"""

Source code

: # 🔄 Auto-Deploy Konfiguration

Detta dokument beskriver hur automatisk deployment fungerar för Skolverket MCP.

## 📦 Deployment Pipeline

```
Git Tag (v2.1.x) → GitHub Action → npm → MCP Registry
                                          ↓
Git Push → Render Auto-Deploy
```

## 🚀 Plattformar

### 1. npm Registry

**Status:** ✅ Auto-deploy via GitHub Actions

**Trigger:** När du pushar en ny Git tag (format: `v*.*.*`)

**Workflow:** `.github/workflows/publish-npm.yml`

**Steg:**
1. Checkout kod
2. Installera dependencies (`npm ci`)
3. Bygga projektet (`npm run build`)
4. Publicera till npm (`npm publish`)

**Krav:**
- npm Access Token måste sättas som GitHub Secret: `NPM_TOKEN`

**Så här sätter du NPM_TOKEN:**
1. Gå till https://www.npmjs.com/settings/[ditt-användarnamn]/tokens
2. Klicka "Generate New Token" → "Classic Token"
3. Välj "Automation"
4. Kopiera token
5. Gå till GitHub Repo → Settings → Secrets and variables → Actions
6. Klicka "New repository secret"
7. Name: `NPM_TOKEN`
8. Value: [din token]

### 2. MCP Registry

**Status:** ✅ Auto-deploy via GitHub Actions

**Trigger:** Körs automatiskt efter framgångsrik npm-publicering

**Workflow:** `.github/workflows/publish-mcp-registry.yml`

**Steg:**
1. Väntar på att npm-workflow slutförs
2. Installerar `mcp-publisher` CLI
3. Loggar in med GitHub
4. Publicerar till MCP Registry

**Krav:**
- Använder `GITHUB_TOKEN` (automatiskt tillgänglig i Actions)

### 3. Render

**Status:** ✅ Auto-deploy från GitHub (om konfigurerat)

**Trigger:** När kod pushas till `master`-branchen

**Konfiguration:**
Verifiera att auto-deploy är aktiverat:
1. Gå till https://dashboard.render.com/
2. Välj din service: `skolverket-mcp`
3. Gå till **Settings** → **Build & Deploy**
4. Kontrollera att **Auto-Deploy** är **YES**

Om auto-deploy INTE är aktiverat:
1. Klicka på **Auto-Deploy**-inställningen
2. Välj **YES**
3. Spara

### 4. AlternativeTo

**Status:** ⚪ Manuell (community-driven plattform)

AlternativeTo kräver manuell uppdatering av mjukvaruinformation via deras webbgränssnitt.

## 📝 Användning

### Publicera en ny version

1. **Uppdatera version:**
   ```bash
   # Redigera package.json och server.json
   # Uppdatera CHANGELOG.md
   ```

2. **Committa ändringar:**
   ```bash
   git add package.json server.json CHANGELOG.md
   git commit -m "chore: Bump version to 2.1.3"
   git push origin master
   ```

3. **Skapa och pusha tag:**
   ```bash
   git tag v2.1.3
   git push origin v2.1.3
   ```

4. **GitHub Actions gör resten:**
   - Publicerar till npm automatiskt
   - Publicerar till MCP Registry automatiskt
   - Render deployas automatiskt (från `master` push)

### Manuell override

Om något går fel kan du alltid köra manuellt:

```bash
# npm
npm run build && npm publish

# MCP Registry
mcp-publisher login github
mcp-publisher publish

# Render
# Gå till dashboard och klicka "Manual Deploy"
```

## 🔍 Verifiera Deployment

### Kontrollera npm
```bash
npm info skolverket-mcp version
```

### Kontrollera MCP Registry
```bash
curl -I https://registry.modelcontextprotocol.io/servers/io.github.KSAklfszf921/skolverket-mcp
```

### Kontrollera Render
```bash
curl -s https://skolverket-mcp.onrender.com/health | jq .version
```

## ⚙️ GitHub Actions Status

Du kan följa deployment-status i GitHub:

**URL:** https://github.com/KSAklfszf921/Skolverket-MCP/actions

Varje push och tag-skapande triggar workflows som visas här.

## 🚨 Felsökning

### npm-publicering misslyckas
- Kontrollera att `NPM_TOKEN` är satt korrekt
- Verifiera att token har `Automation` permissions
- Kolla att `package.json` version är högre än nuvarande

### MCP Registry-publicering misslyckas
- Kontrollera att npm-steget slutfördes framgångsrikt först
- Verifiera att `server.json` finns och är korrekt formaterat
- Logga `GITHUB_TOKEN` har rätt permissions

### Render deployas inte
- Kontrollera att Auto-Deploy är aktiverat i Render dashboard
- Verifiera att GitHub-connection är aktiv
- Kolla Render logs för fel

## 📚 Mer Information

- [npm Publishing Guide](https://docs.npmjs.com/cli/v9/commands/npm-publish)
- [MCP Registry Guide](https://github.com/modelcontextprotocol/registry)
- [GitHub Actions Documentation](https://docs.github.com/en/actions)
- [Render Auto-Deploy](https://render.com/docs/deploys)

"""

[REQUIRED WORK]: From the entries above, write out only the lines starting at the line that holds "## 📝 Användning" and ending at the line that holds "Varje push och", keeping both and matching them exactly.

[EXERCISE SOLUTION]:
## 📝 Användning

### Publicera en ny version

1. **Uppdatera version:**
   ```bash
   # Redigera package.json och server.json
   # Uppdatera CHANGELOG.md
   ```

2. **Committa ändringar:**
   ```bash
   git add package.json server.json CHANGELOG.md
   git commit -m "chore: Bump version to 2.1.3"
   git push origin master
   ```

3. **Skapa och pusha tag:**
   ```bash
   git tag v2.1.3
   git push origin v2.1.3
   ```

4. **GitHub Actions gör resten:**
   - Publicerar till npm automatiskt
   - Publicerar till MCP Registry automatiskt
   - Render deployas automatiskt (från `master` push)

### Manuell override

Om något går fel kan du alltid köra manuellt:

```bash
# npm
npm run build && npm publish

# MCP Registry
mcp-publisher login github
mcp-publisher publish

# Render
# Gå till dashboard och klicka "Manual Deploy"
```

## 🔍 Verifiera Deployment

### Kontrollera npm
```bash
npm info skolverket-mcp version
```

### Kontrollera MCP Registry
```bash
curl -I https://registry.modelcontextprotocol.io/servers/io.github.KSAklfszf921/skolverket-mcp
```

### Kontrollera Render
```bash
curl -s https://skolverket-mcp.onrender.com/health | jq .version
```

## ⚙️ GitHub Actions Status

Du kan följa deployment-status i GitHub:

**URL:** https://github.com/KSAklfszf921/Skolverket-MCP/actions

Varje push och tag-skapande triggar workflows som visas här.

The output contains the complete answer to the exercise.